Collected data
################

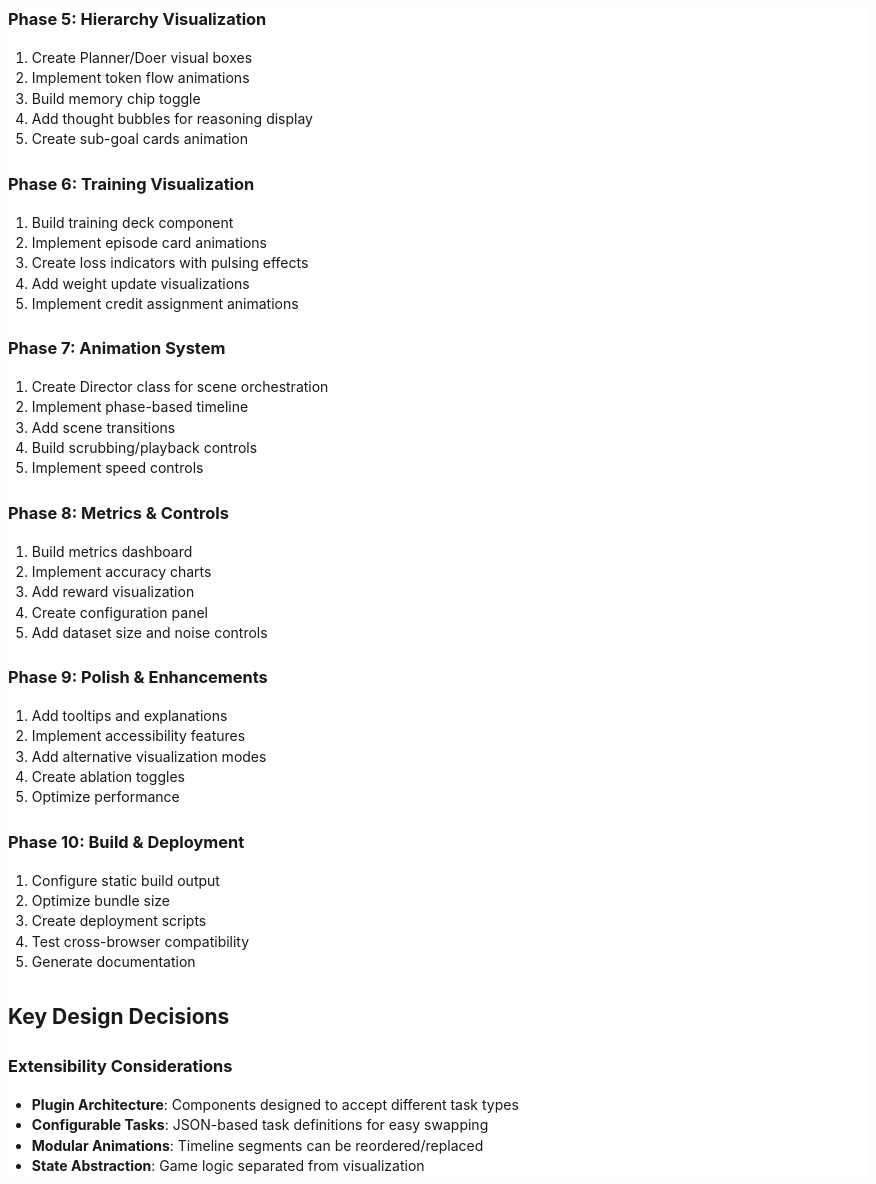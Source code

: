 ### Phase 5: Hierarchy Visualization
1. Create Planner/Doer visual boxes
2. Implement token flow animations
3. Build memory chip toggle
4. Add thought bubbles for reasoning display
5. Create sub-goal cards animation

### Phase 6: Training Visualization
1. Build training deck component
2. Implement episode card animations
3. Create loss indicators with pulsing effects
4. Add weight update visualizations
5. Implement credit assignment animations

### Phase 7: Animation System
1. Create Director class for scene orchestration
2. Implement phase-based timeline
3. Add scene transitions
4. Build scrubbing/playback controls
5. Implement speed controls

### Phase 8: Metrics & Controls
1. Build metrics dashboard
2. Implement accuracy charts
3. Add reward visualization
4. Create configuration panel
5. Add dataset size and noise controls

### Phase 9: Polish & Enhancements
1. Add tooltips and explanations
2. Implement accessibility features
3. Add alternative visualization modes
4. Create ablation toggles
5. Optimize performance

### Phase 10: Build & Deployment
1. Configure static build output
2. Optimize bundle size
3. Create deployment scripts
4. Test cross-browser compatibility
5. Generate documentation

## Key Design Decisions

### Extensibility Considerations
- **Plugin Architecture**: Components designed to accept different task types
- **Configurable Tasks**: JSON-based task definitions for easy swapping
- **Modular Animations**: Timeline segments can be reordered/replaced
- **State Abstraction**: Game logic separated from visualization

################

The required output is a copy of each line in the records where the string "Create" occurs.

* **EXERCISE SOLUTION**:
1. Create Planner/Doer visual boxes
5. Create sub-goal cards animation
3. Create loss indicators with pulsing effects
1. Create Director class for scene orchestration
4. Create configuration panel
4. Create ablation toggles
3. Create deployment scripts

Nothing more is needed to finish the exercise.